» Assignment: Return each line of the entries that mentions the word "DOGRE".

» Information given:
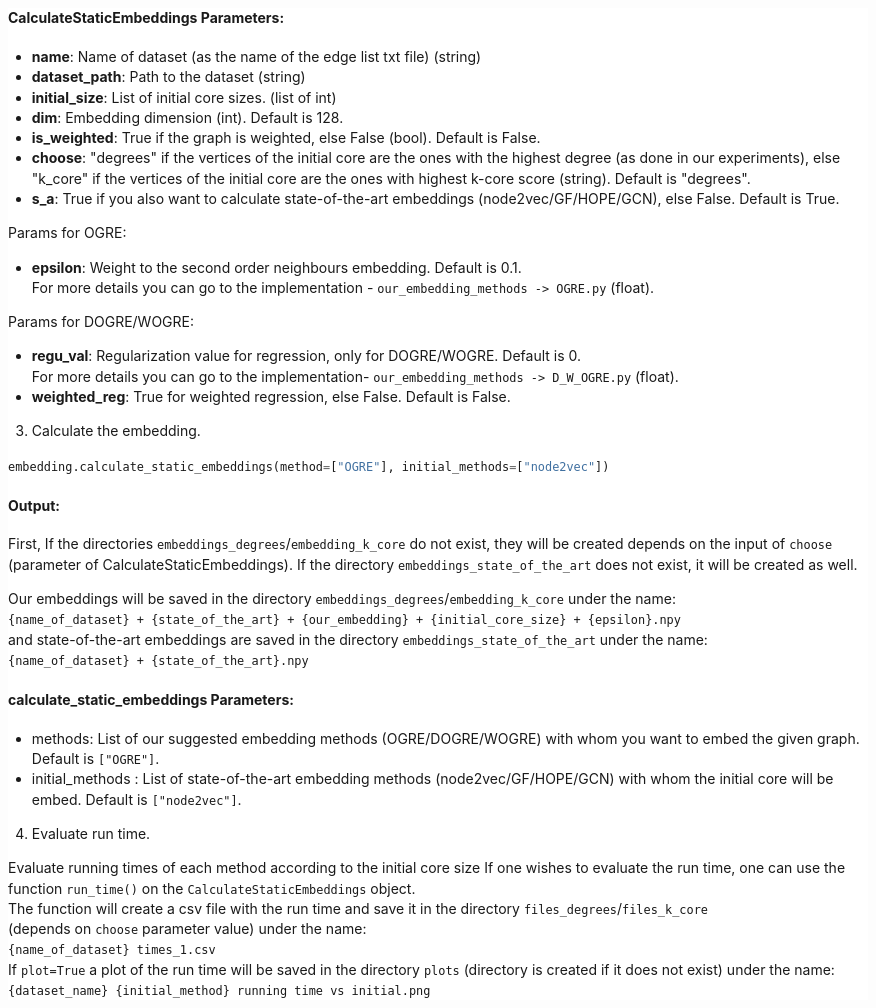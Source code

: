 #### CalculateStaticEmbeddings Parameters:
- **name**: Name of dataset (as the name of the edge list txt file) (string)
- **dataset_path**: Path to the dataset (string)
- **initial_size**: List of initial core sizes. (list of int)
- **dim**: Embedding dimension (int). Default is 128.
- **is_weighted**: True if the graph is weighted, else False (bool). Default is False.
- **choose**: "degrees" if the vertices of the initial core are the ones with the highest degree
(as done in our experiments), else "k_core" if the vertices of the initial core are
the ones with highest k-core score (string). Default is "degrees".
- **s_a**: True if you also want to calculate state-of-the-art embeddings (node2vec/GF/HOPE/GCN), 
else False. Default is True.

Params for OGRE:
- **epsilon**: Weight to the second order neighbours embedding. Default is 0.1.<br>
For more details you can go to the implementation - `our_embedding_methods -> OGRE.py` (float).

Params for DOGRE/WOGRE:
- **regu_val**: Regularization value for regression, only for DOGRE/WOGRE. Default is 0.<br>
For more details you can go to the implementation- `our_embedding_methods -> D_W_OGRE.py` (float).
- **weighted_reg**: True for weighted regression, else False. Default is False.

3. Calculate the embedding.
```python
embedding.calculate_static_embeddings(method=["OGRE"], initial_methods=["node2vec"])
```
#### Output:
First, If the directories `embeddings_degrees`/`embedding_k_core` do not exist,
they will be created depends on the input of `choose`(parameter of CalculateStaticEmbeddings).
If the directory `embeddings_state_of_the_art` does not exist, it will be created as well.<br>

Our embeddings will be saved in the directory `embeddings_degrees`/`embedding_k_core` under the name:<br> 
`{name_of_dataset} + {state_of_the_art} + {our_embedding} + {initial_core_size} + {epsilon}.npy`<br> 
and state-of-the-art embeddings are saved in the directory `embeddings_state_of_the_art` under the name:<br>
`{name_of_dataset} + {state_of_the_art}.npy`<br>

#### calculate_static_embeddings Parameters:
 - methods: List of our suggested embedding methods (OGRE/DOGRE/WOGRE) with whom you want to embed the given graph. Default is `["OGRE"]`.
 - initial_methods : List of state-of-the-art embedding methods (node2vec/GF/HOPE/GCN) with whom the initial core will be embed. Default is `["node2vec"]`.

4. Evaluate run time.

Evaluate running times of each method according to the initial core size
If one wishes to evaluate the run time, one can use the function `run_time()` on the `CalculateStaticEmbeddings` object.<br>
The function will create a csv file with the run time and save it in the directory `files_degrees`/`files_k_core`<br>
(depends on `choose` parameter value) under the name:<br>
`{name_of_dataset} times_1.csv`<br>
If `plot=True` a plot of the run time will be saved in the directory `plots` (directory is created if it does not exist) under the name:<br>
`{dataset_name} {initial_method} running time vs initial.png`<br>


[//]: # (under the name:<br>)
[//]: # (`{name_of_dataset} Link Prediction.csv`<br>)
[//]: # (under the name:<br>)
[//]: # (`{dataset_name} Link Prediction {...}.png`<br>)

» Exercise answer:
Params for DOGRE/WOGRE:
- **regu_val**: Regularization value for regression, only for DOGRE/WOGRE. Default is 0.<br>
 - methods: List of our suggested embedding methods (OGRE/DOGRE/WOGRE) with whom you want to embed the given graph. Default is `["OGRE"]`.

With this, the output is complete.